Cardan had grown up in the balance, a wild thing to be cosseted by courtiers and scowled at by the High King. No one much liked him, and he told himself he cared little for anyone else. And if he sometimes thought about how he might do something to win his father's favour, something to make the Court respect him and love him, he kept that to himself. He certainly asked no one to tell him stories, and yet he found it was nice to be told one. He kept that to himself, too.
If there was one thing I craved more than anything else at the end of the Folk of Air trilogy, it was simply that: more.
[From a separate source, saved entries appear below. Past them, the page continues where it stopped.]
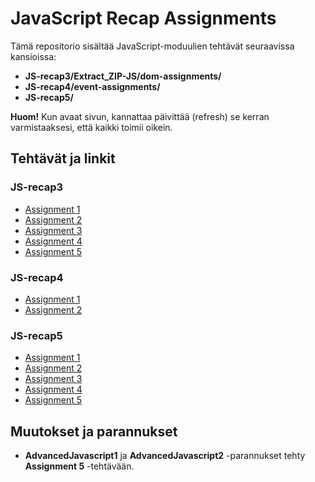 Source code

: # JavaScript Recap Assignments

Tämä repositorio sisältää JavaScript-moduulien tehtävät seuraavissa kansioissa:
- **JS-recap3/Extract_ZIP-JS/dom-assignments/**
- **JS-recap4/event-assignments/**
- **JS-recap5/**

**Huom!** Kun avaat sivun, kannattaa päivittää (refresh) se kerran varmistaaksesi, että kaikki toimii oikein.

## Tehtävät ja linkit

### JS-recap3
- [Assignment 1](https://users.metropolia.fi/~ottopar/Web-week2/JS-recap3/Extract_ZIP-JS/dom-assignments/t1/t1.html)
- [Assignment 2](https://users.metropolia.fi/~ottopar/Web-week2/JS-recap3/Extract_ZIP-JS/dom-assignments/t2/t2.html)
- [Assignment 3](https://users.metropolia.fi/~ottopar/Web-week2/JS-recap3/Extract_ZIP-JS/dom-assignments/t3/t3.html)
- [Assignment 4](https://users.metropolia.fi/~ottopar/Web-week2/JS-recap3/Extract_ZIP-JS/dom-assignments/t4/t4.html)
- [Assignment 5](https://users.metropolia.fi/~ottopar/Web-week2/JS-recap3/Extract_ZIP-JS/dom-assignments/t5/t5.html)

### JS-recap4
- [Assignment 1](https://users.metropolia.fi/~ottopar/Web-week2/JS-recap4/event-assignments/t1/t1.html)
- [Assignment 2](https://users.metropolia.fi/~ottopar/Web-week2/JS-recap4/event-assignments/t2/t2.html)

### JS-recap5
- [Assignment 1](https://users.metropolia.fi/~ottopar/Web-week2/JS-recap5/Assignment1/Assignment1.html)
- [Assignment 2](https://users.metropolia.fi/~ottopar/Web-week2/JS-recap5/Assignment2/assingment2.html)
- [Assignment 3](https://users.metropolia.fi/~ottopar/Web-week2/JS-recap5/Assignment3/assignment3.html)
- [Assignment 4](https://users.metropolia.fi/~ottopar/Web-week2/JS-recap5/Assignment4/assignment4.html)
- [Assignment 5](https://users.metropolia.fi/~ottopar/Web-week2/JS-recap5/Assignment5/assignment5.html)

## Muutokset ja parannukset
- **AdvancedJavascript1** ja **AdvancedJavascript2** -parannukset tehty **Assignment 5** -tehtävään.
More ethereal, bloodied adventures.
More loving, spiteful time with Jude and Cardan.
More fairy intrigue.
More barbed words and honeyed deals.
More of Elfhame itself.
But especially, especially, more Cardan.
For most of the three books, the story's told from Jude's perspective: we see how she sees, how she feels, what happens to her; which is all bloody tremendous because she's a kickass heroine and I love her surly face, but all those other moments, those unseen incidences which ultimately bring her to the conclusion of her story are hidden or relayed to her from potentially untrustworthy sources.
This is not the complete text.